Glenn D. Lowry runs one of the most highly respected and progressive art museums in the world. The director of the Museum of Modern Art in New York presides over a staff of 750 and the world's most comprehensive collection of contemporary art, which encompasses many of the masterpieces of the past century among its 200,000 paintings, sculptures, drawings, prints, multimedia, architectural and design objects.
For the next three years, MoMA effectively will maintain a revolving-door branch in Perth as six exhibitions drawn from its vast collection follow in quick succession at the Art Gallery of WA.
The MoMA series begins in spectacular fashion this week with Picasso to Warhol: Fourteen Modern Masters, a feast of more than 130 major works from the 20th century on a scale never before seen in WA.
Chronologically sandwiched between the works of Pablo Picasso and Andy Warhol are those by Henri Matisse, Piet Mondrian, Fernand Leger, Marcel Duchamp, Giorgio De Chirico, Joan Miro, Jasper Johns and Jackson Pollock.
Many of the works in this exhibition toured to Atlanta, Georgia, but Perth is their only southern hemisphere destination before they return to New York.
Walking through the exhibition yesterday, Dr Lowry said the MoMA-Perth partnership epitomised how institutions overcame the limitations of their physical space by increased collaborations across international boundaries.
"Works of art, I believe, are meant to be shared," he said. "They are meant to be seen and enjoyed by people around the world. The way we can learn about each other is to look at the most important manifestations of our own creative expression and to share those with each other. It becomes incumbent on us as cultural institutions to find ways of moving objects from one place to another so they can be seen and enjoyed and appreciated by as many people as possible."
"I happen to be one of those people who believe there are no centres and there are no peripheries. We are all interconnected and Perth is part of a complex network of places in the world that are interesting to explore and our pleasure is to be able to keep building audiences for modern art."
Dr Lowry's affinity with AGWA director Stefano Carboni, a former curator of Islamic art at the Metropolitan Museum of Art a few blocks from MoMA in Manhattan, had been the key to securing what he called a well-rounded and well-founded relationship.
"Stefano is an old friend and great colleague and were it not for him, we would never have agreed to lend so many of our cherished and important works of art here," he said.

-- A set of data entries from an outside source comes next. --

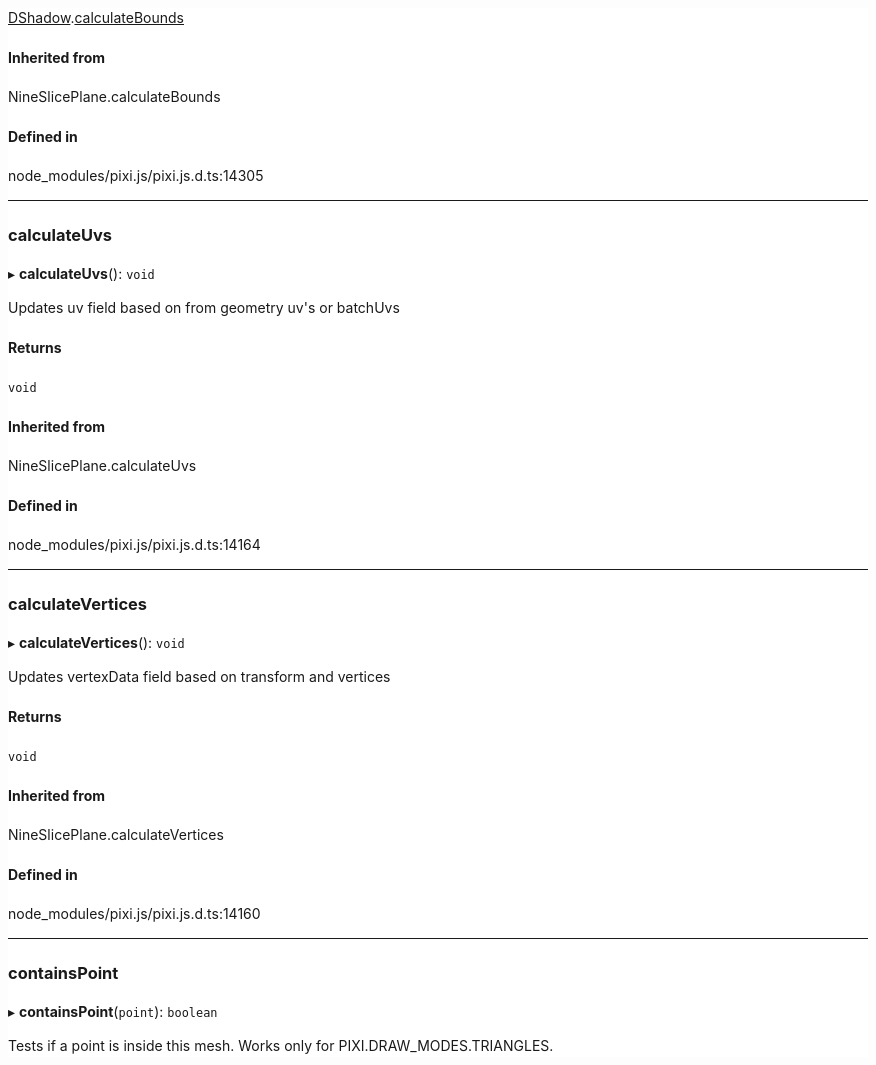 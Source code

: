[DShadow](../interfaces/DShadow.md).[calculateBounds](../interfaces/DShadow.md#calculatebounds)

#### Inherited from

NineSlicePlane.calculateBounds

#### Defined in

node_modules/pixi.js/pixi.js.d.ts:14305

___

### calculateUvs

▸ **calculateUvs**(): `void`

Updates uv field based on from geometry uv's or batchUvs

#### Returns

`void`

#### Inherited from

NineSlicePlane.calculateUvs

#### Defined in

node_modules/pixi.js/pixi.js.d.ts:14164

___

### calculateVertices

▸ **calculateVertices**(): `void`

Updates vertexData field based on transform and vertices

#### Returns

`void`

#### Inherited from

NineSlicePlane.calculateVertices

#### Defined in

node_modules/pixi.js/pixi.js.d.ts:14160

___

### containsPoint

▸ **containsPoint**(`point`): `boolean`

Tests if a point is inside this mesh. Works only for PIXI.DRAW_MODES.TRIANGLES.
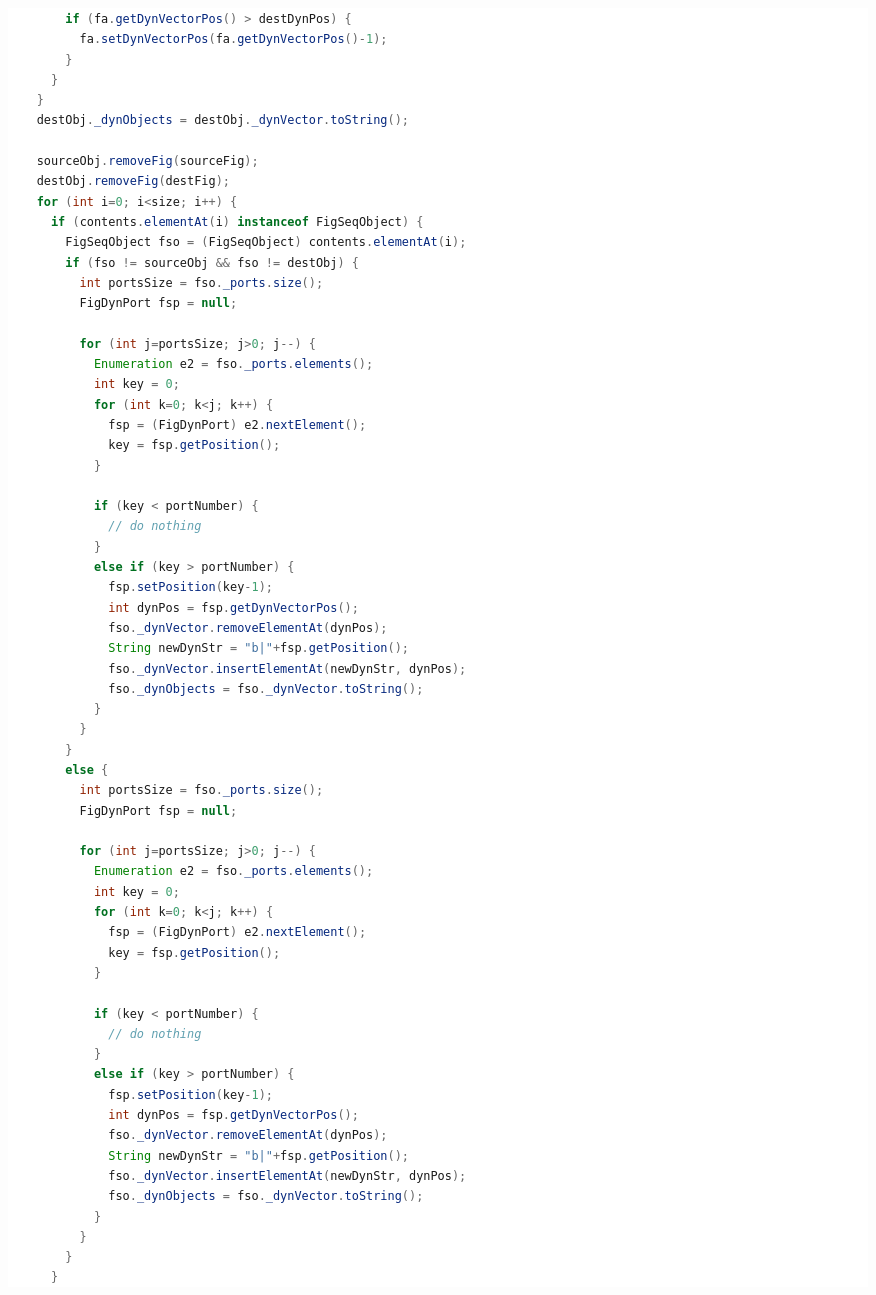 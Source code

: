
 ```java
        if (fa.getDynVectorPos() > destDynPos) {
          fa.setDynVectorPos(fa.getDynVectorPos()-1);
        }
      }
    }
    destObj._dynObjects = destObj._dynVector.toString();

    sourceObj.removeFig(sourceFig);
    destObj.removeFig(destFig);
    for (int i=0; i<size; i++) {
      if (contents.elementAt(i) instanceof FigSeqObject) {
        FigSeqObject fso = (FigSeqObject) contents.elementAt(i);
        if (fso != sourceObj && fso != destObj) {
          int portsSize = fso._ports.size();
          FigDynPort fsp = null;

          for (int j=portsSize; j>0; j--) {
            Enumeration e2 = fso._ports.elements();
            int key = 0;
            for (int k=0; k<j; k++) {
              fsp = (FigDynPort) e2.nextElement();
              key = fsp.getPosition();
            }

            if (key < portNumber) {
              // do nothing
            }
            else if (key > portNumber) {
              fsp.setPosition(key-1);
              int dynPos = fsp.getDynVectorPos();
              fso._dynVector.removeElementAt(dynPos);
              String newDynStr = "b|"+fsp.getPosition();
              fso._dynVector.insertElementAt(newDynStr, dynPos);
              fso._dynObjects = fso._dynVector.toString();
            }
          }
        }
        else {
          int portsSize = fso._ports.size();
          FigDynPort fsp = null;

          for (int j=portsSize; j>0; j--) {
            Enumeration e2 = fso._ports.elements();
            int key = 0;
            for (int k=0; k<j; k++) {
              fsp = (FigDynPort) e2.nextElement();
              key = fsp.getPosition();
            }

            if (key < portNumber) {
              // do nothing
            }
            else if (key > portNumber) {
              fsp.setPosition(key-1);
              int dynPos = fsp.getDynVectorPos();
              fso._dynVector.removeElementAt(dynPos);
              String newDynStr = "b|"+fsp.getPosition();
              fso._dynVector.insertElementAt(newDynStr, dynPos);
              fso._dynObjects = fso._dynVector.toString();
            }
          }
        }
      }
```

Having partnered with the Perth gallery in the past, such as in the 1996 touring exhibition of Impressionist and Post-Impressionist works from the William S. Paley Collection, MoMA was primed to take the next step by way of the six- exhibition agreement.
"Western Australia is a fascinating place," Dr Lowry said. "It is kind of a pivot point between different parts of the world. So it seemed a natural, given Stefano's experience in New York and our friendship."
Such is the peerless breadth of its collection that MoMA is the only institution in the world able fully to tell the story of the development of modern art.
The museum was founded in 1929 with that very purpose. Its first director, Alfred Barr, was evangelical about modern art at a time when few people knew that such a thing existed.
When Barr began buying art, the competition was minimal, as were the costs; in bidding for many of the early modern masterpieces that make this collection so special today - the major Matisses and Picassos, the works of the Russian Constructivists - he was up against only a handful of private collectors.
Barr was the first head of an institution to see that modern art should be museum art, too, and he saw it as MoMA's job to create an audience where none existed. Other institutions around the world were remarkably slow to catch on and, as a result, could never hope to catch up.
Born in 1954 in New York City, Dr Lowry has masters and doctoral degrees in art history from Harvard University.
Since becoming just MoMA's sixth director in 1995, his major initiatives include leading a $900 million capital fundraising campaign to renovate and expand the museum, and to build its endowment.
He was encouraged by the way the State gallery here was building a coalition of public and private support through corporate sponsorship and philanthropy.
"I think in the end we get remembered as a civilisation by our commitment to culture. That is what we have to pass on to the next generation and the generation after that. I think that every one of us has a major role to play in that. Private philanthropy always has to work in some form of partnership with public interest."